--- STORED DATA Enclosed Below ---

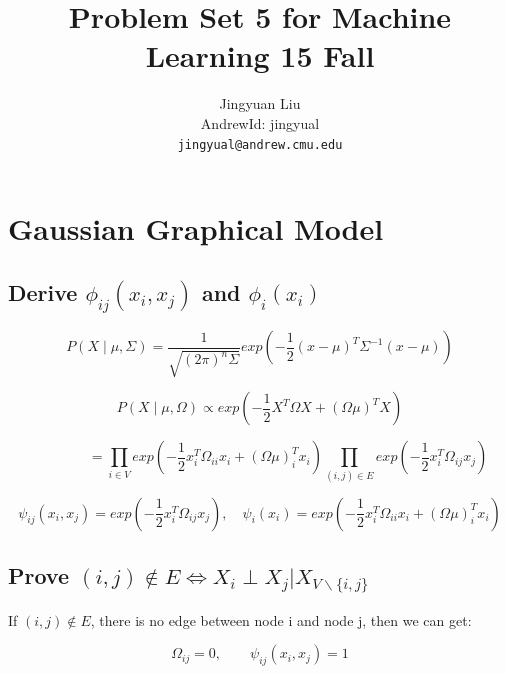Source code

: \documentclass{article} %
\title{Problem Set 5 for Machine Learning 15 Fall}
\author{
Jingyuan Liu\\
AndrewId: jingyual\\
\texttt{jingyual@andrew.cmu.edu} \\
}
\begin{document}
\maketitle



\section{Gaussian Graphical Model}


\subsection{Derive $\phi_{ij} (x_i, x_j)$ and $\phi_i (x_i)$}

\begin{equation}
P(X \mid \mu, \Sigma) = \frac{1}{\sqrt{(2\pi)^n \Sigma}}
exp (-\frac{1}{2} (x-\mu)^T \Sigma^{-1} (x-\mu))
\end{equation}

\begin{equation}
P(X \mid \mu, \Omega) \propto exp (-\frac{1}{2} X^T \Omega X + (\Omega \mu)^T X)
\end{equation}

\begin{equation}
\qquad \qquad =
\prod_{i \in V} exp (-\frac{1}{2} x_i^T \Omega_{ii} x_i + (\Omega \mu)_i^T x_i)
\prod_{(i, j) \in E} exp( -\frac{1}{2} x_i^T \Omega_{ij} x_j)
\end{equation}

\begin{equation}
\psi_{ij} (x_i, x_j) =
exp( -\frac{1}{2} x_i^T \Omega_{ij} x_j)
, \quad
\psi_{i} (x_i) =
exp (-\frac{1}{2} x_i^T \Omega_{ii} x_i + (\Omega \mu)_i^T x_i)
\end{equation}


\subsection{Prove $(i,j ) \notin E \iff X_i \perp X_j | X_{V\backslash\{i,j\}}$}
If $(i, j) \notin E$, there is no edge between node i
and node j, then we can get:

\begin{equation}
\Omega_{ij} = 0, \qquad \psi_{ij} (x_i, x_j) = 1
\end{equation}
\end{document}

--- End of Enclosed STORED DATA ---

- _YOUR OBJECTIVE_
Each line in the data that holds the word "qquad" must be copied.

- _OUTPUT OF THE EXERCISE_
\qquad \qquad =
\Omega_{ij} = 0, \qquad \psi_{ij} (x_i, x_j) = 1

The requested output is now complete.